Venezuela: «Salaire de la faim» dans les hôpitaux vénézuéliens

 

 

Johany Perez, brancardier, 30 ans, dont déjà 14 passés à travailler à l’hôpital clinique universitaire de Caracas, touche un salaire mensuel de 2,2 dollars. C’est la réalité des hôpitaux au Venezuela, frappé par une crise économique sans précédent et qui a vu le pouvoir d’achat des salariés se réduire comme peau de chagrin avec l’hyper-inflation. «Nous avons un salaire de la faim. On l’appelle salaire minimum mais c’est moins que minimum: on ne peut pas manger avec ce salaire», affirme Johany, qui continue pourtant à travailler et annonce haut et fort: «j’aime mon hôpital».

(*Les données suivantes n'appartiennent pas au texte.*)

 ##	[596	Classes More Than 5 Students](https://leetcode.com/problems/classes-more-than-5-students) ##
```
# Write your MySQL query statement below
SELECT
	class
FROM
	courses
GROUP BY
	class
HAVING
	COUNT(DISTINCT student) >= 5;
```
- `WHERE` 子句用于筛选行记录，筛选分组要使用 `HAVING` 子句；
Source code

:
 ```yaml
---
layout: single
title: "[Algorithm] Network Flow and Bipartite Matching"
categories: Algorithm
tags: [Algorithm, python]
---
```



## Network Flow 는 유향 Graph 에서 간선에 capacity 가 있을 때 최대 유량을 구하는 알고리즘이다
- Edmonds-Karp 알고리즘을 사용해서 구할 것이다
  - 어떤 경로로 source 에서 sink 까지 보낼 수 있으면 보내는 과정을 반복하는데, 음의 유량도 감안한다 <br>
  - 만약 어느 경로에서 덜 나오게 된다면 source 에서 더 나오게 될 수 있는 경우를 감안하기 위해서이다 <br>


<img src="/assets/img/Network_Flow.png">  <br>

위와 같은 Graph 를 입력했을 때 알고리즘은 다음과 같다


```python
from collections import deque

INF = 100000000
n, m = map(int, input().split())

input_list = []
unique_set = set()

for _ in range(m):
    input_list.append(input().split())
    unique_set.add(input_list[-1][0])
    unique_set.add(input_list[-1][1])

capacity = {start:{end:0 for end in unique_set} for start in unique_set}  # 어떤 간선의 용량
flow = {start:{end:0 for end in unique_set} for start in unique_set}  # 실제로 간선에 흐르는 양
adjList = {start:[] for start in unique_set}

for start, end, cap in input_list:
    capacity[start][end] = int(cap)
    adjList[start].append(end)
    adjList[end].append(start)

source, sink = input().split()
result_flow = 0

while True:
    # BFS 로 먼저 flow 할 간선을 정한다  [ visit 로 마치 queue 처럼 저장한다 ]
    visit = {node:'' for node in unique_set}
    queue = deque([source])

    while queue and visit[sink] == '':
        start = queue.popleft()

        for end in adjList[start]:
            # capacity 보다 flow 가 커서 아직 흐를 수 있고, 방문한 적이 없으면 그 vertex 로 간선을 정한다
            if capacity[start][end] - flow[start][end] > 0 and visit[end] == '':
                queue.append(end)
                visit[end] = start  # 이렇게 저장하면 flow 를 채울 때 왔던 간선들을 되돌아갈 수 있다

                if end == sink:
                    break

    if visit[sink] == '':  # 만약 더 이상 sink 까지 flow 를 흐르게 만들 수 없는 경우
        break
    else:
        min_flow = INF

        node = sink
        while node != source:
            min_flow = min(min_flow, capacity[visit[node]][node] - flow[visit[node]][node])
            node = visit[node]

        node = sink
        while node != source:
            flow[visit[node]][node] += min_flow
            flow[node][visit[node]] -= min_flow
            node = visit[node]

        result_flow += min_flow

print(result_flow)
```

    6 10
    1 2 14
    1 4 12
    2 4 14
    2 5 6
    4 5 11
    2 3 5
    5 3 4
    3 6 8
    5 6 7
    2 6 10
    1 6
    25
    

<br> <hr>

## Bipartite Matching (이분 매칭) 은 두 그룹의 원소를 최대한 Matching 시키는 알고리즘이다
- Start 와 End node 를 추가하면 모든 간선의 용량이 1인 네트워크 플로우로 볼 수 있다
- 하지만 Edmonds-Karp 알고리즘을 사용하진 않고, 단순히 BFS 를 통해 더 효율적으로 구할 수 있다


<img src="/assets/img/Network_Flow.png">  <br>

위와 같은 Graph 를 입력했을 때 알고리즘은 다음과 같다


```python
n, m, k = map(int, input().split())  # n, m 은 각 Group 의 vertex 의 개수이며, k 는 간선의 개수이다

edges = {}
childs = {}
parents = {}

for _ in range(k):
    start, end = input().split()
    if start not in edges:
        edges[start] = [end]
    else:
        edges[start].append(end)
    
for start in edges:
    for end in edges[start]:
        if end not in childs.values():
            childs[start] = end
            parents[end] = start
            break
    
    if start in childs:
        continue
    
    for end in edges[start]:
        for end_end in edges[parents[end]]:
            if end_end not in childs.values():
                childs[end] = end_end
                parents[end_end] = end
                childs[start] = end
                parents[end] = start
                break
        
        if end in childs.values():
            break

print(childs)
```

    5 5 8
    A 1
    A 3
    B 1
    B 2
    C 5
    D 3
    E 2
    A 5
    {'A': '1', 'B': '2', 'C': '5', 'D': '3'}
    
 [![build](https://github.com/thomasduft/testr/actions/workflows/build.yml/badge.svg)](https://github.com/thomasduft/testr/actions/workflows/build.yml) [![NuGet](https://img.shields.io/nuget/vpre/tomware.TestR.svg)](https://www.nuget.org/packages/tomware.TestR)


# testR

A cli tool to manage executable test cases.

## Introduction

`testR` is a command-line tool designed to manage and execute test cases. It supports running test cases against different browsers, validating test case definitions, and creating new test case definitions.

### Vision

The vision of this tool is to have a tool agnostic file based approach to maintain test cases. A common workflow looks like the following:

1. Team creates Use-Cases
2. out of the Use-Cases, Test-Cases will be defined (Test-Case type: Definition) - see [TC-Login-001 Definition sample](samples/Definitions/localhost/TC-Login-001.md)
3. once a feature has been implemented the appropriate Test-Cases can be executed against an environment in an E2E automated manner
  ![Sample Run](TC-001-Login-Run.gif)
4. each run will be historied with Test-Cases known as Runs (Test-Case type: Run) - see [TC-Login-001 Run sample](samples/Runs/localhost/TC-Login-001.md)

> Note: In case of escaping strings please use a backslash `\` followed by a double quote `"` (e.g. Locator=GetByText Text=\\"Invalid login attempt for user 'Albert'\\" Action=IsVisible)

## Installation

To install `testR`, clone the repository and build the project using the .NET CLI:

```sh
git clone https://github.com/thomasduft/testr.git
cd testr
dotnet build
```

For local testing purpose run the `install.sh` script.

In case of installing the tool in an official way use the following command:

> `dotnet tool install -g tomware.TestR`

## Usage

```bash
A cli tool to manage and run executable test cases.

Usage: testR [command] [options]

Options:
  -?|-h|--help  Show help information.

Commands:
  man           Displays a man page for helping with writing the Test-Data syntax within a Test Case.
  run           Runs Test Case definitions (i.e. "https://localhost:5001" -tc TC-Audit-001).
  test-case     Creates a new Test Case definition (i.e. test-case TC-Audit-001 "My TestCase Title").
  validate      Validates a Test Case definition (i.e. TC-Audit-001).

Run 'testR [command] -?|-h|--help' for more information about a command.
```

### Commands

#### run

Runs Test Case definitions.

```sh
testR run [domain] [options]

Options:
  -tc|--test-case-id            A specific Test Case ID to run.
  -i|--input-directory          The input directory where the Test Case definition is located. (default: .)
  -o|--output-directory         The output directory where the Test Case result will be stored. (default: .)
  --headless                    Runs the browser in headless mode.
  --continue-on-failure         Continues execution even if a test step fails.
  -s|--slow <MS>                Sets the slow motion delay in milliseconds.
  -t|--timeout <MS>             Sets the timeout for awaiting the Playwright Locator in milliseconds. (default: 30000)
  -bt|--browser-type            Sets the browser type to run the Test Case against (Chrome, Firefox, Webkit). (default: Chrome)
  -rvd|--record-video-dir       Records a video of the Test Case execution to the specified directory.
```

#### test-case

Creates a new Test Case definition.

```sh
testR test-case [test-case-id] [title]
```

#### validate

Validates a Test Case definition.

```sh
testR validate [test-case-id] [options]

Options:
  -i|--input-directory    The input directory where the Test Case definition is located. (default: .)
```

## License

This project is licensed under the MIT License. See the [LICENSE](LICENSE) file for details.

Avec ce salaire «on n’arrive à rien, même pas à venir au travail», explique Matilde Lozada, infirmière de 54 ans dont 24 ans de service. Ces quelques dollars ne paient que trois allers-retours… Médecins, infirmiers, aides-soignants, personnel de ménage… Tous pourtant continuent à travailler, refusant de «quitter le bateau» à la dérive, dit-elle.

Le dollar

Le salaire d’un haut fonctionnaire de l’administration ne dépasse pas 10 dollars et la hausse spectaculaire de près de 300% de tous les salaires décrétée en mai par le président Nicolas Maduro n’a pas changé grand-chose. Les salariés payés en bolívars, la monnaie locale complètement dépréciée, souffrent alors que le dollar est désormais utilisé pour la plupart des transactions. Le salaire minimum de 2,2 dollars ne suffit pas, ne serait-ce pour acheter un kilogramme de viande de bœuf. Le secteur privé s’est d’ailleurs complètement détaché de la référence publique, et les salaires au plus bas échelon avoisinent plutôt les 50 dollars.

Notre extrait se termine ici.